Named Perpetual Spring Pavilion, the 115-square-metre pavilion, designed to celebrate the 50th anniversary of the MMCA, coincided with the centennial birth of an ongoing revolution: the establishment of the Korean Provisional Government in Shanghai April 11, 1919, as an urban experiment on social interaction and community organization.
Installed for seven months, between September 16th, 2019 to April 5th, 2020, at the MMCA, although the installation was closed to the public due to Covid-19 measures, but it continues its activities as online at its website. The installation was dismantled in April 2020.
Described as "Climate-Correcting Machine", the project was developed as an architectural prototype of urban community gathering to connect outdoor spaces at the heart of the city’s center and provide an alternative platform to reflect upon Seoul’s modern heritage while highlighting issues facing urban life today and the future.
The pavilion's program includes various kinds of activities, such as public lectures, poetry readings, theater, music, dance performances, discussion groups of all kinds, book club sessions.

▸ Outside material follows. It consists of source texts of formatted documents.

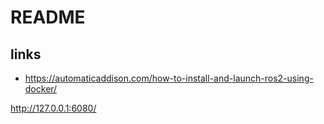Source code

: # README

## links

- https://automaticaddison.com/how-to-install-and-launch-ros2-using-docker/

http://127.0.0.1:6080/
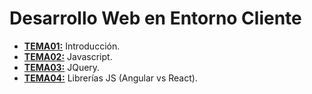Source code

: # Desarrollo Web en Entorno Cliente

- [**TEMA01:**](TEMA01) Introducción.
- [**TEMA02:**](TEMA02) Javascript.
- [**TEMA03:**](TEMA03) JQuery.
- [**TEMA04:**](TEMA04) Librerías JS (Angular vs React).
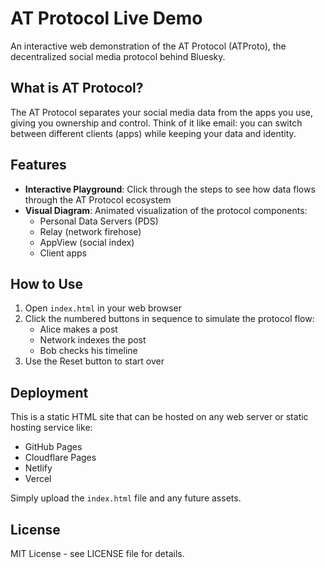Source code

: # AT Protocol Live Demo

An interactive web demonstration of the AT Protocol (ATProto), the decentralized social media protocol behind Bluesky.

## What is AT Protocol?

The AT Protocol separates your social media data from the apps you use, giving you ownership and control. Think of it like email: you can switch between different clients (apps) while keeping your data and identity.

## Features

- **Interactive Playground**: Click through the steps to see how data flows through the AT Protocol ecosystem
- **Visual Diagram**: Animated visualization of the protocol components:
  - Personal Data Servers (PDS)
  - Relay (network firehose)
  - AppView (social index)
  - Client apps

## How to Use

1. Open `index.html` in your web browser
2. Click the numbered buttons in sequence to simulate the protocol flow:
   - Alice makes a post
   - Network indexes the post
   - Bob checks his timeline
3. Use the Reset button to start over

## Deployment

This is a static HTML site that can be hosted on any web server or static hosting service like:

- GitHub Pages
- Cloudflare Pages
- Netlify
- Vercel

Simply upload the `index.html` file and any future assets.

## License

MIT License - see LICENSE file for details.
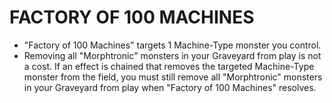 
# FACTORY OF 100 MACHINES

*   "Factory of 100 Machines" targets 1 Machine-Type monster you control.
*   Removing all "Morphtronic" monsters in your Graveyard from play is not a cost. If an effect is chained that removes the targeted Machine-Type monster from the field, you must still remove all "Morphtronic" monsters in your Graveyard from play when "Factory of 100 Machines" resolves.

  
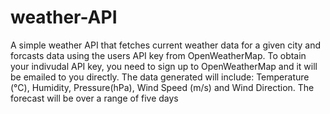 # weather-API
A simple weather API that fetches current weather data for a given city and forcasts data using the users API key from OpenWeatherMap. To obtain your indivudal API key, you need to sign up to OpenWeatherMap and it will be emailed to you directly.
The data generated will include: Temperature (°C), Humidity, Pressure(hPa), Wind Speed (m/s) and Wind Direction.
The forecast will be over a range of five days
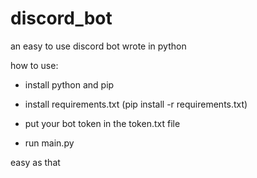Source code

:# discord_bot
an easy to use discord bot wrote in python

how to use:
- install python and pip

- install requirements.txt (pip install -r requirements.txt)

- put your bot token in the token.txt file

- run main.py

easy as that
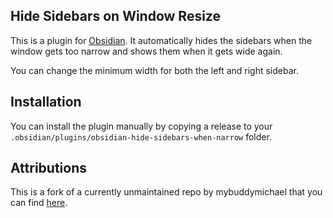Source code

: ## Hide Sidebars on Window Resize

This is a plugin for [Obsidian](https://obsidian.md). It automatically hides the sidebars when the window gets too narrow and shows them when it gets wide again.

You can change the minimum width for both the left and right sidebar.

## Installation

You can install the plugin manually by copying a release to your `.obsidian/plugins/obsidian-hide-sidebars-when-narrow` folder.

## Attributions

This is a fork of a currently unmaintained repo by mybuddymichael that you can find [here](https://github.com/mybuddymichael/obsidian-hide-sidebars-when-narrow).
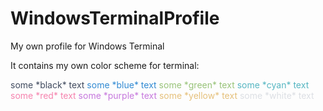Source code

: # WindowsTerminalProfile
My own profile for Windows Terminal

It contains my own color scheme for terminal:

<span style="background:'#333341'">
<font color="#414B5F">some *black* text</span>
<font color="#318AD3">some *blue* text</span>
<font color="#98C379">some *green* text</span>
<font color="#56B6C2">some *cyan* text</span>
<font color="#F583AE">some *red* text</span>
<font color="#C678DD">some *purple* text</span>
<font color="#E5C07B">some *yellow* text</span>
<font color="#DCDFE4">some *white* text</span>
</span>
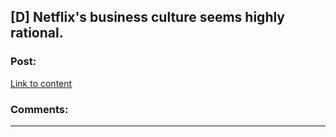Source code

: ## [D] Netflix's business culture seems highly rational.

### Post:

[Link to content]()

### Comments:

---

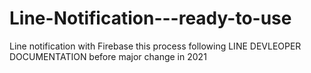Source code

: # Line-Notification---ready-to-use
Line notification with Firebase 
this process following LINE DEVLEOPER DOCUMENTATION before major change in 2021


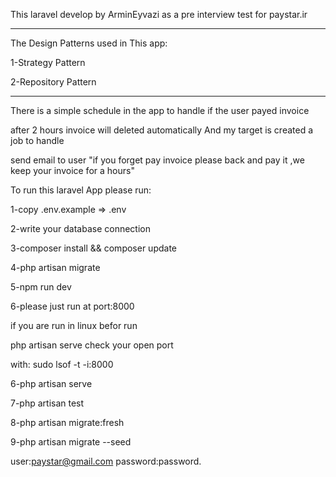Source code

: This laravel develop by ArminEyvazi as a pre interview test for paystar.ir

_____
The Design Patterns used in This app:

1-Strategy Pattern 

2-Repository Pattern
_____

There is a simple schedule in the app to handle if the user payed invoice

after 2 hours invoice will deleted automatically And my target is created a job to handle 

send email to user "if you forget pay invoice please back and pay it ,we keep your invoice for a hours"

To run this laravel App please run:

1-copy .env.example => .env 

2-write your database connection

3-composer install && composer update

4-php artisan migrate

5-npm run dev

6-please just run at port:8000 


if you are run in linux befor run

php artisan serve check your open port 

with: sudo lsof -t -i:8000

6-php artisan serve 

7-php artisan test 

8-php artisan migrate:fresh 

9-php artisan migrate --seed 

user:paystar@gmail.com
password:password.


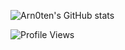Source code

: ![Arn0ten's GitHub stats](https://github-readme-stats.vercel.app/api?username=Arn0ten&count_private=true&show_icons=true&theme=radical&include_all_commits=true)

![Profile Views](https://komarev.com/ghpvc/?username=Arn0ten)
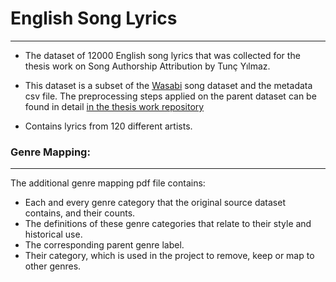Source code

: # English Song Lyrics
--------

- The dataset of 12000 English song lyrics that was collected for the thesis work on Song Authorship Attribution by Tunç Yılmaz.

- This dataset is a subset of the [Wasabi](https://github.com/micbuffa/WasabiDataset) song dataset and the metadata csv file. The preprocessing steps applied on the parent dataset can be found in detail [in the thesis work repository](https://github.com/TuncYilmaz/song-authorship-attribution/blob/master/1_Dataset_Preparation.ipynb)

- Contains lyrics from 120 different artists.

### Genre Mapping:
-----

The additional genre mapping pdf file contains:

- Each and every genre category that the original source dataset contains, and their counts.
- The definitions of these genre categories that relate to their style and historical use.
- The corresponding parent genre label.
- Their category, which is used in the project to remove, keep or map to other genres.








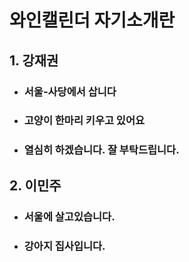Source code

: # 와인캘린더 자기소개란

## 1. 강재권

- ### 서울-사당에서 삽니다
- ### 고양이 한마리 키우고 있어요
- ### 열심히 하겠습니다. 잘 부탁드립니다.


## 2. 이민주

- ### 서울에 살고있습니다.
- ### 강아지 집사입니다.
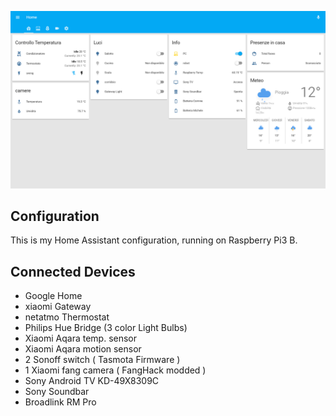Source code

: 
![alt text](screenshots/home.png "Home")


## Configuration

This is my Home Assistant configuration, running on Raspberry Pi3 B.

## Connected Devices

- Google Home
- xiaomi Gateway
- netatmo Thermostat
- Philips Hue Bridge (3 color Light Bulbs)
- Xiaomi Aqara temp. sensor
- Xiaomi Aqara motion sensor
- 2 Sonoff switch ( Tasmota Firmware )
- 1 Xiaomi fang camera ( FangHack modded ) 
- Sony Android TV KD-49X8309C
- Sony Soundbar 
- Broadlink RM Pro
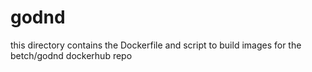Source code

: # godnd

this directory contains the Dockerfile and script to build images for the betch/godnd dockerhub repo
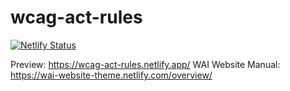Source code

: # wcag-act-rules

[![Netlify Status](https://api.netlify.com/api/v1/badges/c34b5698-c6cc-4d2b-964c-eb098bcaa933/deploy-status)](https://app.netlify.com/sites/wcag-act-rules/deploys)

Preview: https://wcag-act-rules.netlify.app/
WAI Website Manual: https://wai-website-theme.netlify.com/overview/
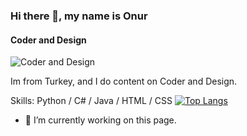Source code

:### Hi there 👋, my name is Onur
#### Coder and Design
![Coder and Design](https://arturssmirnovs.github.io/github-profile-readme-generator/images/banner.png)

Im from Turkey, and I do content on Coder and Design.

Skills: Python / C# / Java / HTML / CSS
[![Top Langs](https://github-readme-stats.vercel.app/api/top-langs/?username=anuraghazra)](https://github.com/anuraghazra/github-readme-stats)

- 🔭 I’m currently working on this page. 




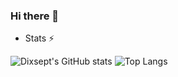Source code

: ### Hi there 👋

- Stats ⚡

![Dixsept's GitHub stats](https://github-readme-stats.vercel.app/api?username=dixse-pt&theme=transparent&show_icons=true)
![Top Langs](https://github-readme-stats.vercel.app/api/top-langs/?username=dixse-pt&langs_count=10&theme=transparent)
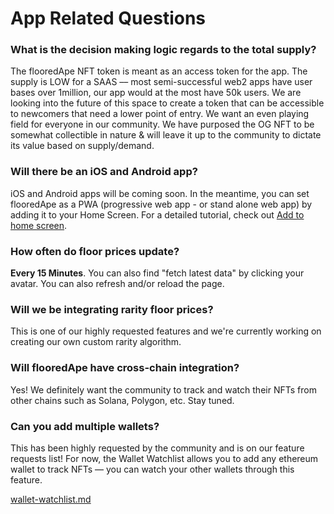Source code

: # App Related Questions

### What is the decision making logic regards to the total supply?

The flooredApe NFT token is meant as an access token for the app. The supply is LOW for a SAAS –– most semi-successful web2 apps have user bases over 1million, our app would at the most have 50k users. We are looking into the future of this space to create a token that can be accessible to newcomers that need a lower point of entry. We want an even playing field for everyone in our community. We have purposed the OG NFT to be somewhat collectible in nature & will leave it up to the community to dictate its value based on supply/demand.&#x20;

### Will there be an iOS and Android app?

iOS and Android apps will be coming soon. In the meantime, you can set flooredApe as a PWA (progressive web app - or stand alone web app) by adding it to your Home Screen. For a detailed tutorial, check out [Add to home screen](../how-to-and-current-features/add-to-home-screen.md).

### **How often do floor prices update?**

**Every 15 Minutes**. You can also find "fetch latest data" by clicking your avatar. You can also refresh and/or reload the page.

### **Will we be integrating rarity floor prices?**

This is one of our highly requested features and we're currently working on creating our own custom rarity algorithm.

### **Will flooredApe have cross-chain integration?**

Yes! We definitely want the community to track and watch their NFTs from other chains such as Solana, Polygon, etc. Stay tuned.

### **Can you add multiple wallets?**

This has been highly requested by the community and is on our feature requests list! For now, the Wallet Watchlist allows you to add any ethereum wallet to track NFTs –– you can watch your other wallets through this feature.&#x20;

[wallet-watchlist.md](../how-to-and-current-features/wallet-watchlist.md "mention")

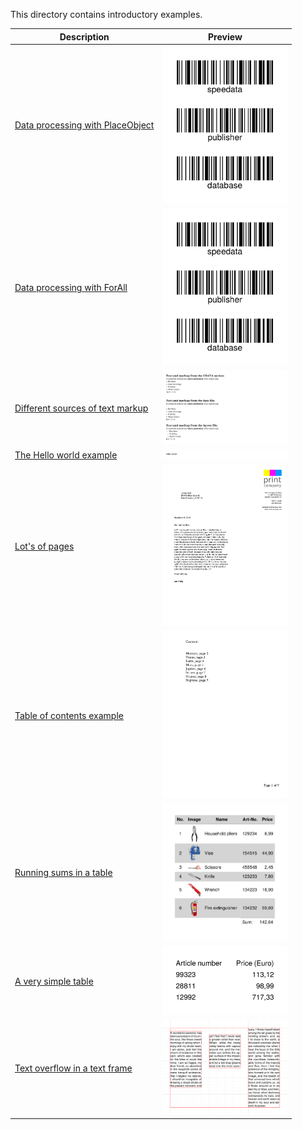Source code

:This directory contains introductory examples.

Description  | Preview
------------ | -------------
[Data processing with PlaceObject](dataprocessing1) | <a href="dataprocessing1"><img src="dataprocessing1/firstpage.png" width="200"></a>
[Data processing with ForAll](dataprocessing2) | <a href="dataprocessing2"><img src="dataprocessing2/firstpage.png" width="200"></a>
[Different sources of text markup](datasource) | <a href="datasource"><img src="datasource/firstpage.png" width="200"></a>
[The Hello world example](helloworld) | <a href="helloworld"><img src="helloworld/firstpage.png" width="200"></a>
[Lot's of pages](mailmerge) | <a href="mailmerge"><img src="mailmerge/firstpage.png" width="200"></a>
[Table of contents example](planets) | <a href="planets"><img src="planets/firstpage.png" width="200"></a>
[Running sums in a table](runningsum) | <a href="runningsum"><img src="runningsum/firstpage.png" width="200"></a>
[A very simple table](simpletable) | <a href="simpletable"><img src="simpletable/firstpage.png" width="200"></a>
[Text overflow in a text frame](textframe) | <a href="textframe"><img src="textframe/firstpage.png" width="200"></a>


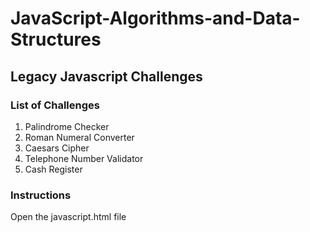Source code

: # JavaScript-Algorithms-and-Data-Structures
## Legacy Javascript Challenges
### List of Challenges
1. Palindrome Checker
2. Roman Numeral Converter
3. Caesars Cipher
4. Telephone Number Validator
5. Cash Register
### Instructions
Open the javascript.html file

The pavilion is a one-of-a-kind prototype showcasing the functional aspects of urban community gathering: it functions as an artificially-controlled greenhouse machine through its to protruding circular openings addressing and bringing attention to a pressing global issue of our time: climate change, according to the architects.
"Combining form and destination with function, the Pavilion is proposed as a “Climate-Correcting Machine,” a platform for awareness and an invitation to action, both physical and virtual," said OBRA Architects.
"Perpetual Stream, a real-time display and view of Perpetual Spring from the museum lobby cam, is visible at its website, was launched upon the physical opening in Seoul."
"Offering a place of comfort during days of severe weather, the Pavilion is a free open access venue for a variety of public uses.
"All who are interested are invited to sign up online to use the space during open museum hours at the website," added the firm.
Special guests are invited to talk about issues related to the intersection between the emergency global climate crisis and the prospects for the unlikely rise of authentic democratic rule and universal justice.
As the team highlights, the installation aspires to artificially perpetuate, into the fall and winter, the climatic conditions propitious to progressive social change, artificially creating the kind of weather that invites to human interaction, community organization, and the debate of ideas: clear skies, pleasant temperatures, and abundant flowering greenery.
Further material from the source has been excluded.